This Friday will make for a tough choice of which of these new releases to pick for a review. Unfortunately, it is not because there are so many wonderful options, but more because the pickins are kind of slim. As usual, I will pick one of these albums and will post my review on Saturday, so check back then to see which one I chose and to read my take on it. That’s What I Know, So That’s What You Know!!


This week was not a very impressive one when it came to the number of new albums being released yesterday, especially considering one of the albums on my short list, had already been released. Normally, nine new releases wouldn’t be enough for me to do a review, but there were a few quality options this week, with fresh material from Aaron Neville, Michael Kiwanuka and The Earls Of Leicaster, so I decided to carry on as usual. Though all three seemed like excellent choices, I was specifically grabbed by two songs on “Love & Hate”, so Michael Kiwanuka got the nod, this week. I have heard his first full-length studio album, “Home Again”, and was impressed with the mix of classic soul and tropical ease, that made the music comfortable, but not complacent, so I was hoping for the same from this release.

The album opens with the longest track, “Cold Little Heart”, which clocks in at close to ten minutes. It has a broad start, that is reminiscent of Pink Floyd or millennial Peter Gabriel. The guitar playing leans more toward the first. About half-way through, Michael adds his vocal stylings, and the song turns soul folk. Good track, but you won’t be hearing it on the radio.

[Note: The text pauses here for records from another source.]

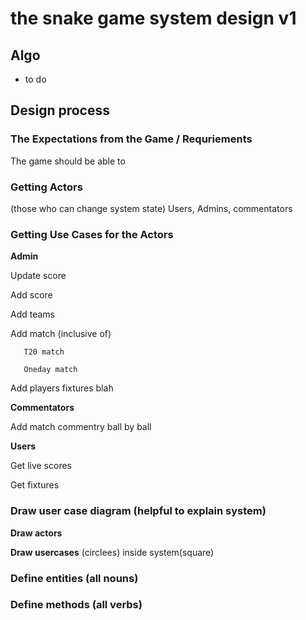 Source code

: # the snake game system design v1




## Algo 

- to do



## Design process



###  The Expectations from the Game / Requriements 

The game should be able to 

### Getting Actors

(those who can change system state) Users, Admins, commentators 

### Getting Use Cases for the Actors

**Admin**

   Update score 

   Add score 

   Add teams 

   Add match (inclusive of) 

       T20 match 

       Oneday match 

   Add players fixtures blah 

**Commentators**

   Add match commentry ball by ball 

**Users** 

   Get live scores 

   Get fixtures 

### Draw user case diagram (helpful to explain system) 

**Draw actors**

**Draw usercases** (circlees) inside system(square) 

### Define entities (all nouns) 

### Define methods (all verbs)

As one of the tracks that intrigued my ears, “Black Man In A White World”, brings the influences of Bill Withers to the fore, while dealing with issues that have plagued society for ages. The use of strings to add layers of sound is a pretty classic soul approach, and a good one at that.

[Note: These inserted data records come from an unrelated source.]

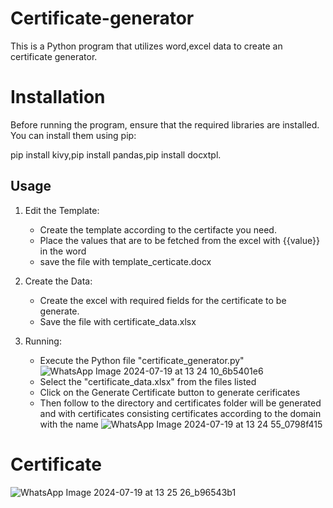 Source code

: # Certificate-generator
This is a Python program that utilizes word,excel data to create an certificate generator.

# Installation

Before running the program, ensure that the required libraries are installed. You can install them using pip:

pip install kivy,pip install pandas,pip install docxtpl.

## Usage

1. Edit the Template:
   - Create the template according to the certifacte you need.
   - Place the values that are to be fetched from the excel with {{value}} in the word
   - save the file with template_certicate.docx
2. Create the Data:
   - Create the excel with required fields for the certificate to be generate.
   - Save the file with certificate_data.xlsx
      
3. Running:
   - Execute the Python file "certificate_generator.py"
   ![WhatsApp Image 2024-07-19 at 13 24 10_6b5401e6](https://github.com/user-attachments/assets/a0f71284-fb25-49a7-8dd8-e19b3c38a19b)
   - Select the "certificate_data.xlsx" from the files listed
   - Click on the Generate Certificate button to generate cerificates
   - Then follow to the directory and certificates folder will be generated and with certificates consisting certificates according to the domain with the name
   ![WhatsApp Image 2024-07-19 at 13 24 55_0798f415](https://github.com/user-attachments/assets/ec19e365-ffae-4c35-885c-d0ef9791e1b3)

# Certificate

   ![WhatsApp Image 2024-07-19 at 13 25 26_b96543b1](https://github.com/user-attachments/assets/9d52026b-81c0-450f-8e34-1613a40e56ed)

Strings begin the slower relationship drama of “Falling”, which deals with the sometimes revolving door of a relationship that neither is willing to end, while keeping both on an emotional yo-yo.

“Place I Belong” has an urban 70’s vibe and confronts the need to figure-out how to change in order to keep up with the world changing around you. It isn’t an upbeat tune, but it does have its peak in the middle.

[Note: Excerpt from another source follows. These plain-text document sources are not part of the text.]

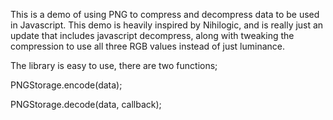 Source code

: This is a demo of using PNG to compress and decompress data to be used in Javascript. This demo is heavily inspired by Nihilogic, and is really just an update that includes javascript decompress, along with tweaking the compression to use all three RGB values instead of just luminance.

The library is easy to use, there are two functions;

PNGStorage.encode(data);

PNGStorage.decode(data, callback); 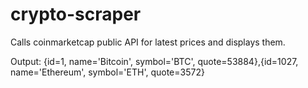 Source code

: # crypto-scraper
Calls coinmarketcap public API for latest prices and displays them.

Output:
{id=1, name='Bitcoin', symbol='BTC', quote=53884},{id=1027, name='Ethereum', symbol='ETH', quote=3572}
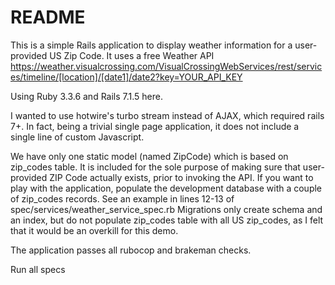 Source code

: # README

This is a simple Rails application to display weather information for a user-provided US Zip Code.
It uses a free Weather API https://weather.visualcrossing.com/VisualCrossingWebServices/rest/services/timeline/[location]/[date1]/date2?key=YOUR_API_KEY

Using Ruby 3.3.6 and Rails 7.1.5 here.

I wanted to use hotwire's turbo stream instead of AJAX, which required rails 7+.
In fact, being a trivial single page application, it does not include a single line of custom Javascript.

We have only one static model (named ZipCode) which is based on zip_codes table.
It is included for the sole purpose of making sure that user-provided ZIP Code actually exists, prior to invoking the API.
If you want to play with the application, populate the development database with a couple of zip_codes records.
See an example in lines 12-13 of spec/services/weather_service_spec.rb
Migrations only create schema and an index, but do not populate zip_codes table with all US zip_codes, as I felt that
it would be an overkill for this demo.

The application passes all rubocop and brakeman checks.

Run all specs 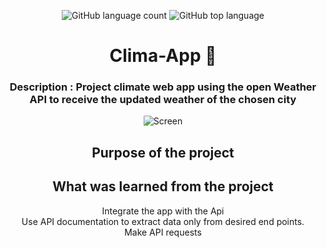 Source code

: <div align="center"> 

![GitHub language count](https://img.shields.io/github/languages/count/Ruan-codeVi/Clone-Netflix?color=blue&style=for-the-badge) ![GitHub top language](https://img.shields.io/github/languages/top/Ruan-codeVi/Clone-Netflix?color=blue&style=for-the-badge)

# Clima-App 🚧

### Description : Project climate web app using the open Weather API to receive the updated weather of the chosen city


  
  ![Screen](/assets/appClima.gif)
 
##  Purpose of the project

## What was learned from the project
Integrate the app with the Api </br>
Use API documentation to extract data only from desired end points. </br>
Make API requests </br>


</div> </br>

“Love & Hate” is the other tune that convinced me to go with Michael Kiwanuka for this week’s review. It instantly reminded me of Marvin Gaye’s “Inner City Blues”, along with a vibe that tipped the hat toward Bill Withers. The strings are a huge piece of the power on this cut.

There is a folky island blues quality to “One More Night”, which is similar to his first album, with just a little more of a rock angle.

“I’ll Never Love” is comfortably desperate in the idea of being alone for the duration of this life. It is like Ben Harper and Gary Clark Jr. writing a song in Hawaii.

“Rule The World” is a little too modern to be vintage, but it has too classic a sound to be brand new. It is a sincere plea for guidance, which is given a kick by the backing vocalists, the strings and percussion.

The piano makes an obvious appearance on the beach bound singer/songwriter vibe of “Father’s Child”. The strings include the lower end of the spectrum, which assists in the melodic time-warp that evolves during this track.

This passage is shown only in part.